• [Problem to solve]
Could you set down every entry exactly as it stands, without the images?

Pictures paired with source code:
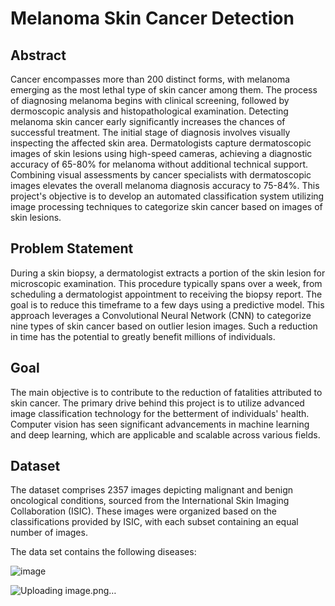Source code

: # Melanoma Skin Cancer Detection
## Abstract
Cancer encompasses more than 200 distinct forms, with melanoma emerging as the most lethal type of skin cancer among them. The process of diagnosing melanoma begins with clinical screening, followed by dermoscopic analysis and histopathological examination. Detecting melanoma skin cancer early significantly increases the chances of successful treatment. The initial stage of diagnosis involves visually inspecting the affected skin area. Dermatologists capture dermatoscopic images of skin lesions using high-speed cameras, achieving a diagnostic accuracy of 65-80% for melanoma without additional technical support. Combining visual assessments by cancer specialists with dermatoscopic images elevates the overall melanoma diagnosis accuracy to 75-84%. This project's objective is to develop an automated classification system utilizing image processing techniques to categorize skin cancer based on images of skin lesions.

## Problem Statement
 During a skin biopsy, a dermatologist extracts a portion of the skin lesion for microscopic examination. This procedure typically spans over a week, from scheduling a dermatologist appointment to receiving the biopsy report. The goal is to reduce this timeframe to a few days using a predictive model. This approach leverages a Convolutional Neural Network (CNN) to categorize nine types of skin cancer based on outlier lesion images. Such a reduction in time has the potential to greatly benefit millions of individuals.

## Goal
The main objective is to contribute to the reduction of fatalities attributed to skin cancer. The primary drive behind this project is to utilize advanced image classification technology for the betterment of individuals' health. Computer vision has seen significant advancements in machine learning and deep learning, which are applicable and scalable across various fields.

## Dataset
The dataset comprises 2357 images depicting malignant and benign oncological conditions, sourced from the International Skin Imaging Collaboration (ISIC). These images were organized based on the classifications provided by ISIC, with each subset containing an equal number of images.

The data set contains the following diseases:

![image](https://github.com/swaraj0009/Melanoma-Skin-Cancer-Detection-Swaraj-Assign/assets/146698086/57d0aad4-562d-4e0a-a8ef-a415a5bd7064)

![Uploading image.png…]()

• [Answer area]
Source code

: # Melanoma Skin Cancer Detection
## Abstract
Cancer encompasses more than 200 distinct forms, with melanoma emerging as the most lethal type of skin cancer among them. The process of diagnosing melanoma begins with clinical screening, followed by dermoscopic analysis and histopathological examination. Detecting melanoma skin cancer early significantly increases the chances of successful treatment. The initial stage of diagnosis involves visually inspecting the affected skin area. Dermatologists capture dermatoscopic images of skin lesions using high-speed cameras, achieving a diagnostic accuracy of 65-80% for melanoma without additional technical support. Combining visual assessments by cancer specialists with dermatoscopic images elevates the overall melanoma diagnosis accuracy to 75-84%. This project's objective is to develop an automated classification system utilizing image processing techniques to categorize skin cancer based on images of skin lesions.

## Problem Statement
 During a skin biopsy, a dermatologist extracts a portion of the skin lesion for microscopic examination. This procedure typically spans over a week, from scheduling a dermatologist appointment to receiving the biopsy report. The goal is to reduce this timeframe to a few days using a predictive model. This approach leverages a Convolutional Neural Network (CNN) to categorize nine types of skin cancer based on outlier lesion images. Such a reduction in time has the potential to greatly benefit millions of individuals.

## Goal
The main objective is to contribute to the reduction of fatalities attributed to skin cancer. The primary drive behind this project is to utilize advanced image classification technology for the betterment of individuals' health. Computer vision has seen significant advancements in machine learning and deep learning, which are applicable and scalable across various fields.

## Dataset
The dataset comprises 2357 images depicting malignant and benign oncological conditions, sourced from the International Skin Imaging Collaboration (ISIC). These images were organized based on the classifications provided by ISIC, with each subset containing an equal number of images.

The data set contains the following diseases:

![image](https://github.com/swaraj0009/Melanoma-Skin-Cancer-Detection-Swaraj-Assign/assets/146698086/57d0aad4-562d-4e0a-a8ef-a415a5bd7064)

![Uploading image.png…]()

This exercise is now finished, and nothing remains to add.